A Phase 2 Study of PHE885, B-cell Maturation Antigen (BCMA)- Directed CAR-T Cells in Adult Participants With Relapsed and Refractory Multiple Myeloma.

Clinical Trial Details — Status: Active, not recruiting

Administrative data

• NCT number: NCT05172596
• Other study ID #: CPHE885B12201
• Secondary ID: 2021-003747-22
• Status: Active, not recruiting
• Phase: Phase 2
• Start date: March 7, 2022
• Est. completion date: December 16, 2025

Study information

• Verified date: May 2024
• Source: Novartis
• Contact: n/a
• Is FDA regulated: No
• Study type: Interventional

Clinical Trial Summary

This is a Phase II study to determine the efficacy and safety of PHE885, a BCMA-directed CAR-T cell therapy, manufactured with a new process. The CAR-T cell therapy will be investigated as a single agent in relapsed and refractory multiple myeloma

Description:

This clinical trial employs an open label, single arm, multi-center design with primary analysis testing overall response rate ( ORR), including one interim analysis for futility and one interim analysis for efficacy.
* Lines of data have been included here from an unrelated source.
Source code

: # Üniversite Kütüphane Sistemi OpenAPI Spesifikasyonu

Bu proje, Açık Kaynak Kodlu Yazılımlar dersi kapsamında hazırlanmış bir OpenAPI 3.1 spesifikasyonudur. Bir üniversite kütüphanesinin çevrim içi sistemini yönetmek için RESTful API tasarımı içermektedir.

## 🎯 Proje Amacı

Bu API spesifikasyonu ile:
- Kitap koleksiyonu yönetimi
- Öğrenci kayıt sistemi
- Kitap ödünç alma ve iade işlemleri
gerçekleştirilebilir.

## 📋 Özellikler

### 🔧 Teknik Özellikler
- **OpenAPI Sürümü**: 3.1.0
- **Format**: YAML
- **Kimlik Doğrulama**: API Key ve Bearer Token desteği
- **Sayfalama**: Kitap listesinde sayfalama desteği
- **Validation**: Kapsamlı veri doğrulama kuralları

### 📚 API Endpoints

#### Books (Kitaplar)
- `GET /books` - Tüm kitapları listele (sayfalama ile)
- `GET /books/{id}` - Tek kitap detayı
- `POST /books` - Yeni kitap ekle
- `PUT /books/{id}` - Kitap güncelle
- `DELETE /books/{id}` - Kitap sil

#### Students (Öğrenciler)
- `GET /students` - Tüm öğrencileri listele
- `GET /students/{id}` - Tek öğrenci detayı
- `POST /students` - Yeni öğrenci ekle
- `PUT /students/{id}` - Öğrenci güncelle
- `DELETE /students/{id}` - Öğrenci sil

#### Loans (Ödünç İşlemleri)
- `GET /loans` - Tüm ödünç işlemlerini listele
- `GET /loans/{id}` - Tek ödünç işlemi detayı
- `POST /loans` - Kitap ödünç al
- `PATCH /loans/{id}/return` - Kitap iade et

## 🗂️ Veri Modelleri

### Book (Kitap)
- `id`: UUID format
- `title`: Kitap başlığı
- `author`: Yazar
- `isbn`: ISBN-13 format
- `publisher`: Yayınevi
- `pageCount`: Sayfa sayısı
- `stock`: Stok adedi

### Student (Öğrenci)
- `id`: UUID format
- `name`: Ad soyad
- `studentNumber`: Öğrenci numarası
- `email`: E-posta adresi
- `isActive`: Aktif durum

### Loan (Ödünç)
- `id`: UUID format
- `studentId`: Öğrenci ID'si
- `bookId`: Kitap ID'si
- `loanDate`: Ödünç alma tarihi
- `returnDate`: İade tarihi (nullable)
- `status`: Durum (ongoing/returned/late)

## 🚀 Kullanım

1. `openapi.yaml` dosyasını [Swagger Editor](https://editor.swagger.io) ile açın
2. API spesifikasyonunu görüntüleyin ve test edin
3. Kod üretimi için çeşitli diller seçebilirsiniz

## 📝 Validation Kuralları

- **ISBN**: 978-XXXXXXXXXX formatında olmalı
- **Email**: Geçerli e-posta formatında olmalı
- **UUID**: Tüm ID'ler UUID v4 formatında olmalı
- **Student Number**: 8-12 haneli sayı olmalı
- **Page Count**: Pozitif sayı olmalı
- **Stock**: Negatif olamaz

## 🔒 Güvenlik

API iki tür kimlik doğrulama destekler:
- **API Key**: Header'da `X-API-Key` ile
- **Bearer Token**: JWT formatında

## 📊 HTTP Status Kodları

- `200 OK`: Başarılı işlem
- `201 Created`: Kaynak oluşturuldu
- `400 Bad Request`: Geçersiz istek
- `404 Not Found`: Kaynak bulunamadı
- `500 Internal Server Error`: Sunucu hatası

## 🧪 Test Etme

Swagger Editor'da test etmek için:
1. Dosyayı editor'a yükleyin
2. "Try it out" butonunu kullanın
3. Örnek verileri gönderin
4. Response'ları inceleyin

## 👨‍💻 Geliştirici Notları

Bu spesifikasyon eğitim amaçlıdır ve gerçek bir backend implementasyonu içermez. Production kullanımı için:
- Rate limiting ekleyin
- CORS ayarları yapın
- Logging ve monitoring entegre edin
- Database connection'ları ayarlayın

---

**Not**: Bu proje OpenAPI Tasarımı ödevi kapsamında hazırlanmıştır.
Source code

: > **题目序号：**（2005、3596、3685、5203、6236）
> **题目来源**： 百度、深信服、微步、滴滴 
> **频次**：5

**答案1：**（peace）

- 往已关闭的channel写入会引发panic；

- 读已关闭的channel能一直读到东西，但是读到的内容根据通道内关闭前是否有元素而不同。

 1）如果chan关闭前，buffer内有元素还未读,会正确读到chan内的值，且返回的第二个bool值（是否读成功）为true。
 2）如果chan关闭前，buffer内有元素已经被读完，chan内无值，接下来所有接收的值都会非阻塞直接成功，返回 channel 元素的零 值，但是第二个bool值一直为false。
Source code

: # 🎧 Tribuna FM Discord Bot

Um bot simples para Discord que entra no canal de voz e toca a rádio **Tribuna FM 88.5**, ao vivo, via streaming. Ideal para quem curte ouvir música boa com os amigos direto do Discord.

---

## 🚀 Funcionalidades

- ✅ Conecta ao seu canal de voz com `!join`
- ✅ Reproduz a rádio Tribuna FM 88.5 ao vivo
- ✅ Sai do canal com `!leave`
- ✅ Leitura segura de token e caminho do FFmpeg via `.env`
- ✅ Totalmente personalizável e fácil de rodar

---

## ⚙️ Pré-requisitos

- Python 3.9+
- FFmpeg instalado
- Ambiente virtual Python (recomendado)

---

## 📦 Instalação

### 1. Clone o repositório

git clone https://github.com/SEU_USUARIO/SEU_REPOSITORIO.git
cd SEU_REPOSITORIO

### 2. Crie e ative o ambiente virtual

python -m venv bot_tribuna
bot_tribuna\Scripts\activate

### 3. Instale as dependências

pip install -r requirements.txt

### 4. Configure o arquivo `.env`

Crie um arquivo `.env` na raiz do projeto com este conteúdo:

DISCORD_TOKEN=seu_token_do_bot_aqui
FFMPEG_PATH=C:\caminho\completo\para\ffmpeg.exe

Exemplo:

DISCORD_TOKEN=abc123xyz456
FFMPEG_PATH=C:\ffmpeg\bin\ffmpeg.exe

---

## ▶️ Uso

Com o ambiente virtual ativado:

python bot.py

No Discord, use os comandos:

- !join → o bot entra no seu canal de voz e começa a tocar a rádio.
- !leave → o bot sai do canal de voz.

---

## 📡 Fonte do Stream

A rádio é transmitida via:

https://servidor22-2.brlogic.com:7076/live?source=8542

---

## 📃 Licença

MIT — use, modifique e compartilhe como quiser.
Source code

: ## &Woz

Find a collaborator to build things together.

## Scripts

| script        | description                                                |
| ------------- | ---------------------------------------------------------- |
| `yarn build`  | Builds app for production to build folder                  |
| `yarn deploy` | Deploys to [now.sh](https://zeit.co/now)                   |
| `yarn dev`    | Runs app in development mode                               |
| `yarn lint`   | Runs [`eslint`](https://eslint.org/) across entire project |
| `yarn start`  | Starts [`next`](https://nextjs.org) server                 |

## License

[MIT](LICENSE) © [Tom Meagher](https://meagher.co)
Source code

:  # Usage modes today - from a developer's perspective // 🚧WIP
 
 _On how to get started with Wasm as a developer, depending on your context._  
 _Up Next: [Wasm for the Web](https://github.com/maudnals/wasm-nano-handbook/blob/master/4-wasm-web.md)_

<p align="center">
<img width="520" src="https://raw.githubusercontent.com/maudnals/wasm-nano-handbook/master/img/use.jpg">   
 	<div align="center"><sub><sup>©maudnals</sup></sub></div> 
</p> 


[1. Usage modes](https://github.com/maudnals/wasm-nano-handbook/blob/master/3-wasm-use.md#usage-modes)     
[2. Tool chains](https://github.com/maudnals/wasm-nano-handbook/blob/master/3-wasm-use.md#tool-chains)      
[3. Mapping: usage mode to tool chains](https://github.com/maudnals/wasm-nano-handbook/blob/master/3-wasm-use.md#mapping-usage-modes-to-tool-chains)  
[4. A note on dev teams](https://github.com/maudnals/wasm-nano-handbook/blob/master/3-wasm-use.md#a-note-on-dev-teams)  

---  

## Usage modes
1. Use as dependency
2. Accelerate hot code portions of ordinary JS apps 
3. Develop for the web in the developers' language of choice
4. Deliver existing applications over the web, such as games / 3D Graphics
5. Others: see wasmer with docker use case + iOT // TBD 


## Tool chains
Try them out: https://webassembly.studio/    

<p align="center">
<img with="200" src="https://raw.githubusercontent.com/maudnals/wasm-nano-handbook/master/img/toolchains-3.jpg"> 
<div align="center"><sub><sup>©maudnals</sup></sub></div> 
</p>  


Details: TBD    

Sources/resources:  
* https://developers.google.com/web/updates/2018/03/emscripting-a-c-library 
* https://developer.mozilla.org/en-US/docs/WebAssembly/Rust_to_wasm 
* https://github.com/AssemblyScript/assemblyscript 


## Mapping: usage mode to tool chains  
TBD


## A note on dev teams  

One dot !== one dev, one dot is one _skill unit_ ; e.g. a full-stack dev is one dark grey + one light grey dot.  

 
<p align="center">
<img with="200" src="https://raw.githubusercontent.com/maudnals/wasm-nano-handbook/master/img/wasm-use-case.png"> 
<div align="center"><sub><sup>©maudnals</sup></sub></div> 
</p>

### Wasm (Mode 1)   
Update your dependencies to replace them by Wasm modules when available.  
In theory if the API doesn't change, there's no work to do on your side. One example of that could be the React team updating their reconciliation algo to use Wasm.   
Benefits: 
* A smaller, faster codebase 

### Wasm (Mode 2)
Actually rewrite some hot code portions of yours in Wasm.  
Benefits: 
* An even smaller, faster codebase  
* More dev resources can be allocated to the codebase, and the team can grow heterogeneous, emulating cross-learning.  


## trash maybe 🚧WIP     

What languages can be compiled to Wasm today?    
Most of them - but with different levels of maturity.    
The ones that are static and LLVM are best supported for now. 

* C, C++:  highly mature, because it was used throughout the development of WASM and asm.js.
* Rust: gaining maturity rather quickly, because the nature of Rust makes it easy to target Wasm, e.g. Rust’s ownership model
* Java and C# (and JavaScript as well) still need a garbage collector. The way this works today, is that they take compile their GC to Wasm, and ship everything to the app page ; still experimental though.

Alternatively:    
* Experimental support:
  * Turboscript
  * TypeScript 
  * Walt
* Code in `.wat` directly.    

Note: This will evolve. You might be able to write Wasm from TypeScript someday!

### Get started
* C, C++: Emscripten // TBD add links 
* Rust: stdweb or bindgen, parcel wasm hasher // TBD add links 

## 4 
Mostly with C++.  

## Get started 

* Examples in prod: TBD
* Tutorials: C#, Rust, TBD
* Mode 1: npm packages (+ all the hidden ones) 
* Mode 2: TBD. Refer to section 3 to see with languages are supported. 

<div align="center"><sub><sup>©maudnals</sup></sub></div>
The trial population includes adult patients with relapsed and refractory multiple myeloma (MM) after failure of 3 or more lines of therapy, including failing an immunomodulatory drug (IMiD), a proteasome inhibitor (PI) and an anti-CD38 (cluster of differentiation 38) monoclonal antibody (mAb) and who have measurable disease at enrollment per IMWG criteria . In addition, patients must be refractory to the last line of therapy

The trial will enroll 90 efficacy evaluable adult patients with relapsed and refractory MM (efficacy evaluable means participants infused with a PHE885 product at target dose 10e6 that met all release specifications).

Patients will be followed for acute and intermediate safety and efficacy within this trial for a minimum of 2 years before being transferred to the long-term follow-up trial. A long-term post-study follow-up for lentiviral vector safety will be offered under a separate destination protocol for 15 years post injection per health authority guidelines.

Recruitment information / eligibility

• Status: Active, not recruiting
• Enrollment: 136
• Est. completion date: December 16, 2025
• Est. primary completion date: December 16, 2025
• Accepts healthy volunteers: No
• Gender: All
• Age group: 18 Years and older

Eligibility

Inclusion Criteria:

1. =18 years of age at the time of informed consent form (ICF) signature

2. Adult patients after failure of three or more lines of therapy including an IMiD (e.g., lenalidomide or pomalidomide), a proteasome inhibitor (e.g., bortezomib, carfilzomib), and an approved anti-CD38 antibody (e.g., daratumumab, isatuximab), and who have documented evidence of disease progression (IMWG criteria) 3, Must have received =2 consecutive cycles of treatment for at least three prior regimens unless deemed refractory to that regimen (i.e., progressive disease as the best response)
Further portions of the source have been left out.